*** Begin section ***

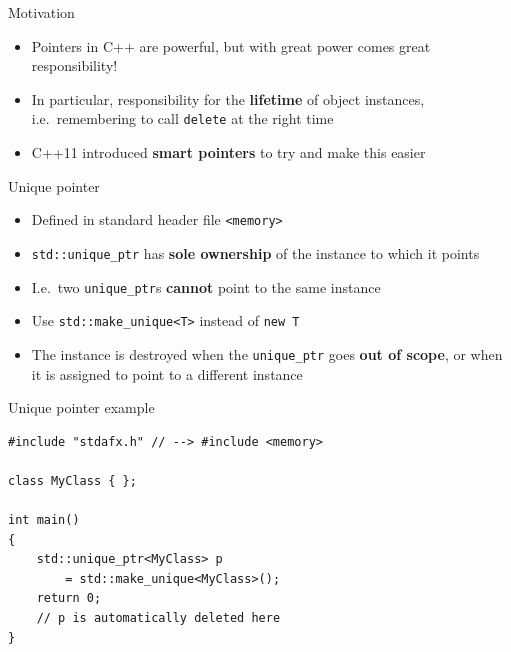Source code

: 
\begin{frame}{Motivation}
    \begin{itemize}
        \item Pointers in C++ are powerful, but with great power comes great responsibility!
        \item In particular, responsibility for the \textbf{lifetime} of object instances,
            i.e.\ remembering to call \lstinline{delete} at the right time
        \item C++11 introduced \textbf{smart pointers} to try and make this easier
    \end{itemize}
\end{frame}

\begin{frame}{Unique pointer}
    \begin{itemize}
        \item Defined in standard header file \lstinline{<memory>}
        \item \lstinline{std::unique_ptr} has \textbf{sole ownership} of the instance to which it points
        \item I.e.\ two \lstinline{unique_ptr}s \textbf{cannot} point to the same instance
        \item Use \lstinline{std::make_unique<T>} instead of \lstinline{new T}
        \item The instance is destroyed when the \lstinline{unique_ptr} goes \textbf{out of scope},
            or when it is assigned to point to a different instance
    \end{itemize}
\end{frame}

\begin{frame}[fragile]{Unique pointer example}
    \begin{lstlisting}
#include "stdafx.h" // --> #include <memory>

class MyClass { };

int main()
{
    std::unique_ptr<MyClass> p
        = std::make_unique<MyClass>();
    return 0;
    // p is automatically deleted here
}
    \end{lstlisting}
\end{frame}

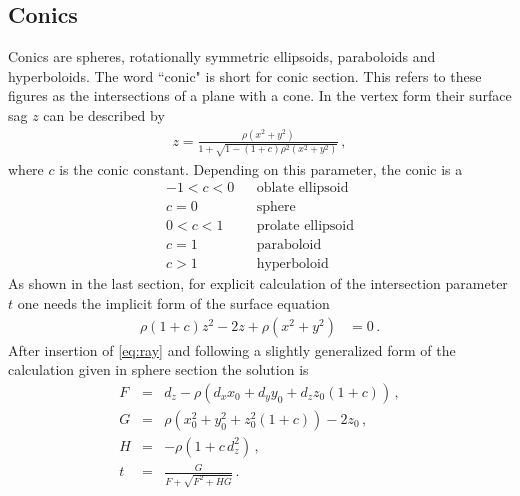 \documentclass[12pt,a4paper,twoside,openright,BCOR10mm,headsepline,titlepage,abstracton,chapterprefix,final]{scrreprt}
\begin{document}
\subsection{Conics}
Conics are spheres, rotationally symmetric ellipsoids, paraboloids and hyperboloids.
The word ``conic" is short for conic section. This refers to these figures as the
intersections of a plane with a cone.
In the vertex form their surface sag $z$ can be described by
\begin{eqnarray}
 z =  \frac
 { \rho ( x^2 + y^2 ) }
 { 1 + \sqrt{1 - (1+c) \rho^2  (x^2 + y^2)} }\,,
\end{eqnarray}
where $c$ is the conic constant. Depending on this parameter, the conic is a
\begin{eqnarray*}
-1 < c < 0 && \textrm{oblate ellipsoid} \\
     c = 0 && \textrm{sphere} \\
 0 < c < 1 && \textrm{prolate ellipsoid} \\
     c = 1 && \textrm{paraboloid} \\
     c > 1 && \textrm{hyperboloid}
\end{eqnarray*}
As shown in the last section, for explicit calculation of the intersection parameter $t$ one
needs the implicit form of the surface equation
\begin{align}
 \rho (1 + c) z^2 - 2 z + \rho (x^2 + y^2) &=0\,.
\end{align}
After insertion of \eqref{eq:ray} and following a slightly generalized form of the calculation
given in sphere section the solution is
\begin{subequations}
\label{eq:intersectionconicsection}
\begin{eqnarray}
   F &=& d_z - \rho \left( d_x x_0 + d_y y_0 + d_z z_0 (1+c) \right)\,, \\
   G &=& \rho (x_0^2 + y_0^2 + z_0^2 (1+c)) - 2 z_0\,, \\
   H &=& - \rho ( 1 + c \, d_z^2 )\,, \\
   t &=& \frac{G}{ F + \sqrt{F^2 + H G} }\,.
\end{eqnarray}
\end{subequations}
\end{document}
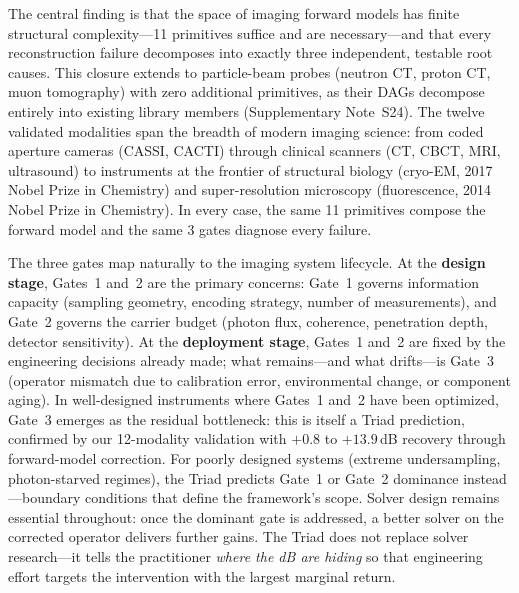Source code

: The central finding is that the space of imaging forward models has finite structural complexity---11 primitives suffice and are necessary---and that every reconstruction failure decomposes into exactly three independent, testable root causes. This closure extends to particle-beam probes (neutron CT, proton CT, muon tomography) with zero additional primitives, as their DAGs decompose entirely into existing library members (Supplementary Note~S24). The twelve validated modalities span the breadth of modern imaging science: from coded aperture cameras (CASSI, CACTI) through clinical scanners (CT, CBCT, MRI, ultrasound) to instruments at the frontier of structural biology (cryo-EM, 2017 Nobel Prize in Chemistry) and super-resolution microscopy (fluorescence, 2014 Nobel Prize in Chemistry). In every case, the same 11 primitives compose the forward model and the same 3 gates diagnose every failure.

The three gates map naturally to the imaging system lifecycle. At the \textbf{design stage}, Gates~1 and~2 are the primary concerns: Gate~1 governs information capacity (sampling geometry, encoding strategy, number of measurements), and Gate~2 governs the carrier budget (photon flux, coherence, penetration depth, detector sensitivity). At the \textbf{deployment stage}, Gates~1 and~2 are fixed by the engineering decisions already made; what remains---and what drifts---is Gate~3 (operator mismatch due to calibration error, environmental change, or component aging). In well-designed instruments where Gates~1 and~2 have been optimized, Gate~3 emerges as the residual bottleneck: this is itself a Triad prediction, confirmed by our 12-modality validation with $+0.8$ to $+13.9$\,dB recovery through forward-model correction. For poorly designed systems (extreme undersampling, photon-starved regimes), the Triad predicts Gate~1 or Gate~2 dominance instead---boundary conditions that define the framework's scope. Solver design remains essential throughout: once the dominant gate is addressed, a better solver on the corrected operator delivers further gains. The Triad does not replace solver research---it tells the practitioner \emph{where the dB are hiding} so that engineering effort targets the intervention with the largest marginal return.

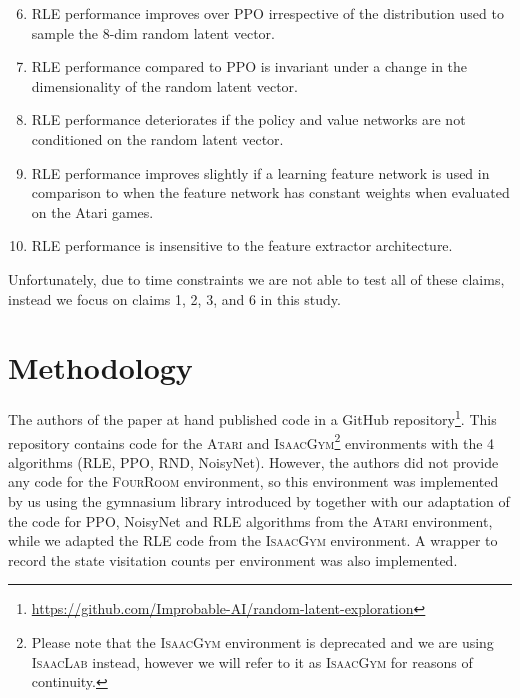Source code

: \documentclass[10pt]{article} %
\begin{document}
\begin{enumerate}
  \setcounter{enumi}{5}
  \item RLE performance improves over PPO irrespective of the distribution used to sample the 8-dim random latent vector.
  \item RLE performance compared to PPO is invariant under a change in the dimensionality of the random latent vector.
  \item RLE performance deteriorates if the policy and value networks are not conditioned on the random latent vector.
  \item RLE performance improves slightly if a learning feature network is used in comparison to when the feature network has constant weights when evaluated on the Atari games.
  \item RLE performance is insensitive to the feature extractor architecture.
\end{enumerate}


\noindent Unfortunately, due to time constraints we are not able to test all of these claims, instead we focus on claims 1, 2, 3, and 6 in this study.

\section{Methodology}

\noindent The authors of the paper at hand published code in a GitHub repository\footnote{\href{https://github.com/Improbable-AI/random-latent-exploration}{https://github.com/Improbable-AI/random-latent-exploration}}. This repository contains code for the \textsc{Atari} and \textsc{IsaacGym}\footnote{Please note that the \textsc{IsaacGym} environment is deprecated and we are using \textsc{IsaacLab} instead, however we will refer to it as \textsc{IsaacGym} for reasons of continuity.} environments with the 4 algorithms (RLE, PPO, RND, NoisyNet). However, the authors did not provide any code for the \textsc{FourRoom} environment, so this environment was implemented by us using the gymnasium library introduced by \cite{gymnasium-paper} together with our adaptation of the code for PPO, NoisyNet and RLE algorithms from the \textsc{Atari} environment, while we adapted the RLE code from the \textsc{IsaacGym} environment. A wrapper to record the state visitation counts per environment was also implemented.
\end{document}
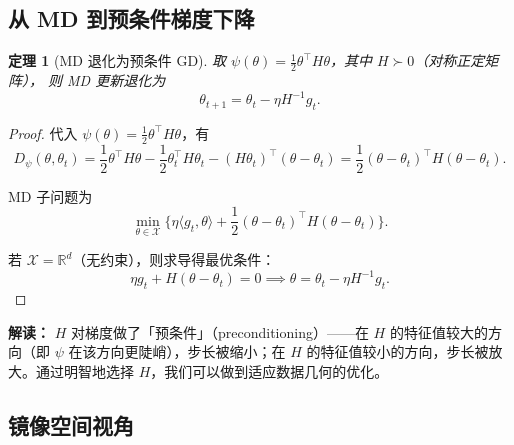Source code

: \documentclass[12pt,a4paper]{ctexart}
\theoremstyle{definition}
\theoremstyle{plain}
\newtheorem{theorem}{定理}[section]
\theoremstyle{remark}
\newcommand{\R}{\mathbb{R}}
\newcommand{\cX}{\mathcal{X}}
\begin{document}
\subsection{从 MD 到预条件梯度下降}

\begin{theorem}[MD 退化为预条件 GD]\label{thm:md-to-gd}
取 $\psi(\theta) = \frac{1}{2}\theta^\top H \theta$，其中 $H \succ 0$（对称正定矩阵），
则 MD 更新退化为
\begin{equation}\label{eq:precond-gd}
  \theta_{t+1} = \theta_t - \eta H^{-1} g_t.
\end{equation}
\end{theorem}

\begin{proof}
代入 $\psi(\theta) = \frac{1}{2}\theta^\top H \theta$，有
\[
  D_\psi(\theta, \theta_t)
  = \frac{1}{2}\theta^\top H \theta
    - \frac{1}{2}\theta_t^\top H \theta_t
    - (H\theta_t)^\top (\theta - \theta_t)
  = \frac{1}{2}(\theta - \theta_t)^\top H (\theta - \theta_t).
\]

MD 子问题为
\[
  \min_{\theta \in \cX}
  \Big\{ \eta \langle g_t, \theta \rangle + \frac{1}{2}(\theta - \theta_t)^\top H (\theta - \theta_t) \Big\}.
\]

若 $\cX = \R^d$（无约束），则求导得最优条件：
\[
  \eta g_t + H(\theta - \theta_t) = 0
  \implies \theta = \theta_t - \eta H^{-1} g_t.
\]
\end{proof}

\textbf{解读：} $H$ 对梯度做了「预条件」（preconditioning）——在 $H$ 的特征值较大的方向（即 $\psi$ 在该方向更陡峭），步长被缩小；在 $H$ 的特征值较小的方向，步长被放大。通过明智地选择 $H$，我们可以做到适应数据几何的优化。

\subsection{镜像空间视角}

\begin{figure}[htbp]
\centering
{}
\end{figure}
\end{document}
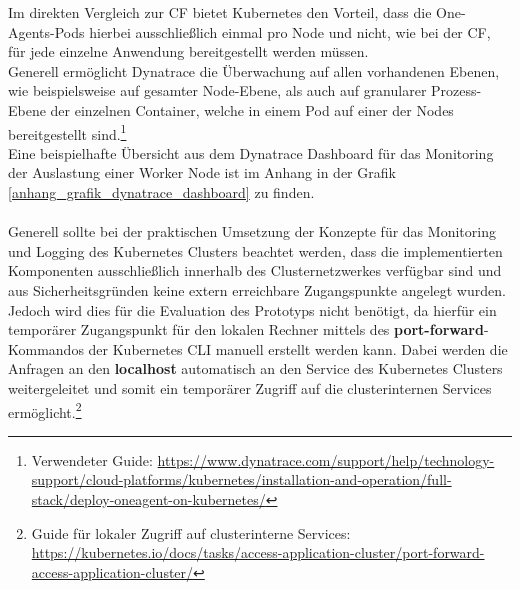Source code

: Im direkten Vergleich zur \ac{CF} bietet Kubernetes den Vorteil, dass die One-Agents-Pods hierbei ausschließlich einmal pro Node und nicht, wie bei der \ac{CF}, für jede einzelne Anwendung bereitgestellt werden müssen.\\
Generell ermöglicht Dynatrace die Überwachung auf allen vorhandenen Ebenen, wie beispielsweise auf gesamter Node-Ebene, als auch auf granularer Prozess-Ebene der einzelnen Container, welche in einem Pod auf einer der Nodes bereitgestellt sind.\footnote{Verwendeter Guide: \url{https://www.dynatrace.com/support/help/technology-support/cloud-platforms/kubernetes/installation-and-operation/full-stack/deploy-oneagent-on-kubernetes/}}\\
Eine beispielhafte Übersicht aus dem Dynatrace Dashboard für das Monitoring der Auslastung einer Worker Node ist im Anhang in der Grafik \ref{anhang_grafik_dynatrace_dashboard} zu finden.\\
\\
Generell sollte bei der praktischen Umsetzung der Konzepte für das Monitoring und Logging des Kubernetes Clusters beachtet werden, dass die implementierten Komponenten ausschließlich innerhalb des Clusternetzwerkes verfügbar sind und aus Sicherheitsgründen keine extern erreichbare Zugangspunkte angelegt wurden.\\ 
Jedoch wird dies für die Evaluation des Prototyps nicht benötigt, da hierfür ein temporärer Zugangspunkt für den lokalen Rechner mittels des \textbf{port-forward}-Kommandos der Kubernetes \ac{CLI} manuell erstellt werden kann. Dabei werden die Anfragen an den \textbf{localhost} automatisch an den Service des Kubernetes Clusters weitergeleitet und somit ein temporärer Zugriff auf die clusterinternen Services ermöglicht.\footnote{Guide für lokaler Zugriff auf clusterinterne Services: \url{https://kubernetes.io/docs/tasks/access-application-cluster/port-forward-access-application-cluster/}}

*** End section ***

Problem to work on
Search the material above for lines containing the string "ermöglicht", then pull them out.

Task output
Generell ermöglicht Dynatrace die Überwachung auf allen vorhandenen Ebenen, wie beispielsweise auf gesamter Node-Ebene, als auch auf granularer Prozess-Ebene der einzelnen Container, welche in einem Pod auf einer der Nodes bereitgestellt sind.\footnote{Verwendeter Guide: \url{https://www.dynatrace.com/support/help/technology-support/cloud-platforms/kubernetes/installation-and-operation/full-stack/deploy-oneagent-on-kubernetes/}}\\
Jedoch wird dies für die Evaluation des Prototyps nicht benötigt, da hierfür ein temporärer Zugangspunkt für den lokalen Rechner mittels des \textbf{port-forward}-Kommandos der Kubernetes \ac{CLI} manuell erstellt werden kann. Dabei werden die Anfragen an den \textbf{localhost} automatisch an den Service des Kubernetes Clusters weitergeleitet und somit ein temporärer Zugriff auf die clusterinternen Services ermöglicht.\footnote{Guide für lokaler Zugriff auf clusterinterne Services: \url{https://kubernetes.io/docs/tasks/access-application-cluster/port-forward-access-application-cluster/}}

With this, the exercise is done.